THE PROBLEM: Each entry should be written out once more, exactly as given below.

Dataset excerpts

# # # #

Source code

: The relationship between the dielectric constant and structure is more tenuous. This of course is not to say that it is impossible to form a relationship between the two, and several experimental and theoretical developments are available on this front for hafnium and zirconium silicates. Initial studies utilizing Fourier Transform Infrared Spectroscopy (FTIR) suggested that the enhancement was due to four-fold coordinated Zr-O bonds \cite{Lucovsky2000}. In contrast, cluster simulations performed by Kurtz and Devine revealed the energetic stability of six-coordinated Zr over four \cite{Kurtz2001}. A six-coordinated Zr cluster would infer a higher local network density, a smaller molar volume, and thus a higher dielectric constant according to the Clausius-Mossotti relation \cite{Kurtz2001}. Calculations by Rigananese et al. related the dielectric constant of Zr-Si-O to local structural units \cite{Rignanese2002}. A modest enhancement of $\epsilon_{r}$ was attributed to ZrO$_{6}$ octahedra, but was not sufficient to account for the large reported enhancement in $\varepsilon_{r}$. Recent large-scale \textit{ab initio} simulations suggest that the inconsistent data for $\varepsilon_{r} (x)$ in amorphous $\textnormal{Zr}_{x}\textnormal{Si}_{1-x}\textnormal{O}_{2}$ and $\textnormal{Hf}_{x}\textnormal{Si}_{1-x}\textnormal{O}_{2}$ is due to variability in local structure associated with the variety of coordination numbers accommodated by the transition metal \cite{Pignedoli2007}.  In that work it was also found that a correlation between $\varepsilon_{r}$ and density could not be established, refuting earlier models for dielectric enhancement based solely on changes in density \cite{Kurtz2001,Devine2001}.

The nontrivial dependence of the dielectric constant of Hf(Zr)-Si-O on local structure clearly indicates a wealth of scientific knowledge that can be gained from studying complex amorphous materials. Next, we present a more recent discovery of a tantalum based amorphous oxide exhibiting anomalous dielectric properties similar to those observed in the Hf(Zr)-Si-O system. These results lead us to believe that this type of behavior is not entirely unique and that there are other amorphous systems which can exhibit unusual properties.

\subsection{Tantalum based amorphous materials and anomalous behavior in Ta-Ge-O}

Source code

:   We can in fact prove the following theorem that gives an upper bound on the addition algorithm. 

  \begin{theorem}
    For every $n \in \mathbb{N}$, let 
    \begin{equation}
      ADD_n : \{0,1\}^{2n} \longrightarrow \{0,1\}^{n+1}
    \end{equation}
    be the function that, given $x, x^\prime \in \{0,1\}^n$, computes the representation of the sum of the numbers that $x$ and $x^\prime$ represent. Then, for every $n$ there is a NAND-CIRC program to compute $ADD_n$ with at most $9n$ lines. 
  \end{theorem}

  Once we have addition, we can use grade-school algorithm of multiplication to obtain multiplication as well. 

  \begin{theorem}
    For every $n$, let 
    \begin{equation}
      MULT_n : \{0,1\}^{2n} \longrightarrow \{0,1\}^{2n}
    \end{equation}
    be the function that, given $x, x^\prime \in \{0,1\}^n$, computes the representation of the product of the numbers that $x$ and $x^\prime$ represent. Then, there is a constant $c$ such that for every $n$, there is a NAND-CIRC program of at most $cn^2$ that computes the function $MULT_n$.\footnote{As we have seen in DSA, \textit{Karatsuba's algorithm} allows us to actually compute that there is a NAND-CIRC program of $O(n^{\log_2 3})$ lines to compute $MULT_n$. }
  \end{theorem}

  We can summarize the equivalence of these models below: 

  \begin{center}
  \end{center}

# # # #

ANSWER SPACE:
Source code

: The relationship between the dielectric constant and structure is more tenuous. This of course is not to say that it is impossible to form a relationship between the two, and several experimental and theoretical developments are available on this front for hafnium and zirconium silicates. Initial studies utilizing Fourier Transform Infrared Spectroscopy (FTIR) suggested that the enhancement was due to four-fold coordinated Zr-O bonds \cite{Lucovsky2000}. In contrast, cluster simulations performed by Kurtz and Devine revealed the energetic stability of six-coordinated Zr over four \cite{Kurtz2001}. A six-coordinated Zr cluster would infer a higher local network density, a smaller molar volume, and thus a higher dielectric constant according to the Clausius-Mossotti relation \cite{Kurtz2001}. Calculations by Rigananese et al. related the dielectric constant of Zr-Si-O to local structural units \cite{Rignanese2002}. A modest enhancement of $\epsilon_{r}$ was attributed to ZrO$_{6}$ octahedra, but was not sufficient to account for the large reported enhancement in $\varepsilon_{r}$. Recent large-scale \textit{ab initio} simulations suggest that the inconsistent data for $\varepsilon_{r} (x)$ in amorphous $\textnormal{Zr}_{x}\textnormal{Si}_{1-x}\textnormal{O}_{2}$ and $\textnormal{Hf}_{x}\textnormal{Si}_{1-x}\textnormal{O}_{2}$ is due to variability in local structure associated with the variety of coordination numbers accommodated by the transition metal \cite{Pignedoli2007}.  In that work it was also found that a correlation between $\varepsilon_{r}$ and density could not be established, refuting earlier models for dielectric enhancement based solely on changes in density \cite{Kurtz2001,Devine2001}.

The nontrivial dependence of the dielectric constant of Hf(Zr)-Si-O on local structure clearly indicates a wealth of scientific knowledge that can be gained from studying complex amorphous materials. Next, we present a more recent discovery of a tantalum based amorphous oxide exhibiting anomalous dielectric properties similar to those observed in the Hf(Zr)-Si-O system. These results lead us to believe that this type of behavior is not entirely unique and that there are other amorphous systems which can exhibit unusual properties.

\subsection{Tantalum based amorphous materials and anomalous behavior in Ta-Ge-O}

Source code

:   We can in fact prove the following theorem that gives an upper bound on the addition algorithm. 

  \begin{theorem}
    For every $n \in \mathbb{N}$, let 
    \begin{equation}
      ADD_n : \{0,1\}^{2n} \longrightarrow \{0,1\}^{n+1}
    \end{equation}
    be the function that, given $x, x^\prime \in \{0,1\}^n$, computes the representation of the sum of the numbers that $x$ and $x^\prime$ represent. Then, for every $n$ there is a NAND-CIRC program to compute $ADD_n$ with at most $9n$ lines. 
  \end{theorem}

  Once we have addition, we can use grade-school algorithm of multiplication to obtain multiplication as well. 

  \begin{theorem}
    For every $n$, let 
    \begin{equation}
      MULT_n : \{0,1\}^{2n} \longrightarrow \{0,1\}^{2n}
    \end{equation}
    be the function that, given $x, x^\prime \in \{0,1\}^n$, computes the representation of the product of the numbers that $x$ and $x^\prime$ represent. Then, there is a constant $c$ such that for every $n$, there is a NAND-CIRC program of at most $cn^2$ that computes the function $MULT_n$.\footnote{As we have seen in DSA, \textit{Karatsuba's algorithm} allows us to actually compute that there is a NAND-CIRC program of $O(n^{\log_2 3})$ lines to compute $MULT_n$. }
  \end{theorem}

  We can summarize the equivalence of these models below: 

  \begin{center}
  \end{center}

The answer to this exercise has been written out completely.